[Seigneury of Trie
Bertrand du Guesclin
Francois de Fargniers
Enguerrand de Coucy]
[Arms for the Seigneury of Trie] [Seigneury of Trie] [Arms for Bertrand du Guesclin] [Bertrand du Guesclin] [Arms for Francois de Fargniers] [Francois de Fargniers] [Arms for Enguerrand de Coucy] [Enguerrand de Coucy]

The central battle draws from holdings around Paris, a region known as the Île-de-France.

The town and Seigneury of Trie is about twenty-five miles northwest of Paris. I believe the titleholder in 1358 was probably one Renaud de Trie, although my source is lacking in dates around that time. He was related to the count of Dammartin. (Third cousins once removed.)

Bertrand du Guesclin was one of the most famous French personages during the Hundred Year’s War. Apparently this Breton was none to handsome, for ‘there was none so ugly from Rennes to Dinant’ according to a panegyric(!) by Cuvelier. Benefitting from the state of local politics in Brittany, he learned the art of ambush and guerilla warfare. Compared to the standard French battle tactics as practised at Crecy, Poitiers, and Agincourt, it is easy to see why these skills proved so valuable. His first major triumph concerned the defense (or capture?) of Rennes in 1356, after which he entered the service of Charles V. He eventually was made supreme commander of the French army in 1370, and died in 1380. His leadership was in large measure why the French crown’s possessions grew during the reign of Charles V.

François de Fargniers is one of my multiple personalities, in this guise as the fictional leader of the French army. Why such a humble figure was bestowed with such an august position is explained in Chapter 2 - Paris in the Chronicles of Pepin le Bref. Fargniers, where my mother was born, is a village in France. It is now part of the greater township of Tergniers, itself located sixty-five miles northeast of Paris. Just down the road is the village of La Fere where some short little officer passed through the artillery school there sometime before starting the eponymous Napoleonic wars.
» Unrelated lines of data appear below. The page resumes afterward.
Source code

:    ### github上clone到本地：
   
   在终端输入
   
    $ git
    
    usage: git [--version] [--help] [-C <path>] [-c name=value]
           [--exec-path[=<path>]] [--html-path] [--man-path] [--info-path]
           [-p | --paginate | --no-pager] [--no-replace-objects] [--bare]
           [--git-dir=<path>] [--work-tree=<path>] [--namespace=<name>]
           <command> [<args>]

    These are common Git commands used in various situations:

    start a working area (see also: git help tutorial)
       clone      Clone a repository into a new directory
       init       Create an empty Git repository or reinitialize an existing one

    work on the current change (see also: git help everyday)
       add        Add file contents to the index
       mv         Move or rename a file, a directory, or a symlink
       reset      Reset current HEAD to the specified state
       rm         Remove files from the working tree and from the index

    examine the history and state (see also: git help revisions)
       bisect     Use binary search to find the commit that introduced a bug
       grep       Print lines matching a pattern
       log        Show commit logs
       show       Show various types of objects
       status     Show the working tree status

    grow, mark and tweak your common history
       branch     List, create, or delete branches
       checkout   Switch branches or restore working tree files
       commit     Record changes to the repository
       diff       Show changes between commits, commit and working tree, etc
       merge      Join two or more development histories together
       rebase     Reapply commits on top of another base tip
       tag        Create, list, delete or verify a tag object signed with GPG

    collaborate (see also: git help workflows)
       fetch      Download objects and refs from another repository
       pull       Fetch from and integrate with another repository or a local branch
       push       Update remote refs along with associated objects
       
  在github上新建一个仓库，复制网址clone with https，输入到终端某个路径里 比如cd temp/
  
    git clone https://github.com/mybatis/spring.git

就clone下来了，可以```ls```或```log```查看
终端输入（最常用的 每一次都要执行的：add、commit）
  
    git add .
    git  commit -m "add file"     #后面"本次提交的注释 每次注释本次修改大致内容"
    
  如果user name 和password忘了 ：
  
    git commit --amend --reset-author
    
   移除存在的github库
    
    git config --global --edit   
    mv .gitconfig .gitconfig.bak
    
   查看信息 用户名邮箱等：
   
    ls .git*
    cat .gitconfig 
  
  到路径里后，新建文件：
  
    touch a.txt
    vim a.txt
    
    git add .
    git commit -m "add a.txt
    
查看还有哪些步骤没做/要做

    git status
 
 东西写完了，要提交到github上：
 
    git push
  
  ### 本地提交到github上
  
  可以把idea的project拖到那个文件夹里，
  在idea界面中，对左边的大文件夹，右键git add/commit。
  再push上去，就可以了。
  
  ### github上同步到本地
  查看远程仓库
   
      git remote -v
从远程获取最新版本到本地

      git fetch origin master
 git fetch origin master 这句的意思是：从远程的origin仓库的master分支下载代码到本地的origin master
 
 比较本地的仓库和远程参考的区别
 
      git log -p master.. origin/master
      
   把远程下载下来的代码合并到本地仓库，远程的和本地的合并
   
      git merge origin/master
The history of Fargniers is supposted to go back to around the turn of the millenium. (As in 1000 A.D., not that other johnny-come-lately turn of the millenium.) It’s name could possibley mean “burning farm”, from which I devised his heraldic device. In A Distant Mirror, La Fere is listed as being in the Coucy domain, so I suspect that Fargniers was as well.

The castle of Coucy (Coucy-le-Chateau) lies fifty miles northeast of Paris. Enguerrand VII de Coucy turns out to be the featured figure in Barbara Tuchman’s A Distant Mirror. I still get a kick from reading her description of the family’s pride: Holding one of the four great baronies of France, they scorned territorial titles and adopted their motto of simple arrogance: "Not king nor prince, Duke nor count am I; I am the lord of Coucy." Coucy-le-Chateau was one of the pre-eminent castles of France. The 13th century donjon was 180 feet high and was designed to surpass the royal tower of the Louvre in Paris. It was dynamited by the Germans during the first world war. My father still remembers visiting Coucy-le-Chateau where an old French lady explained the history of the site to the tourists. As she was describing what happened to it at the hands of the Germans, she got madder and madder as she told the story. I must admit, the though of some German officer ordering the dynamiting of this historical treasure on the rather weak grounds that it could have been used as an observation post makes me a little sore as well.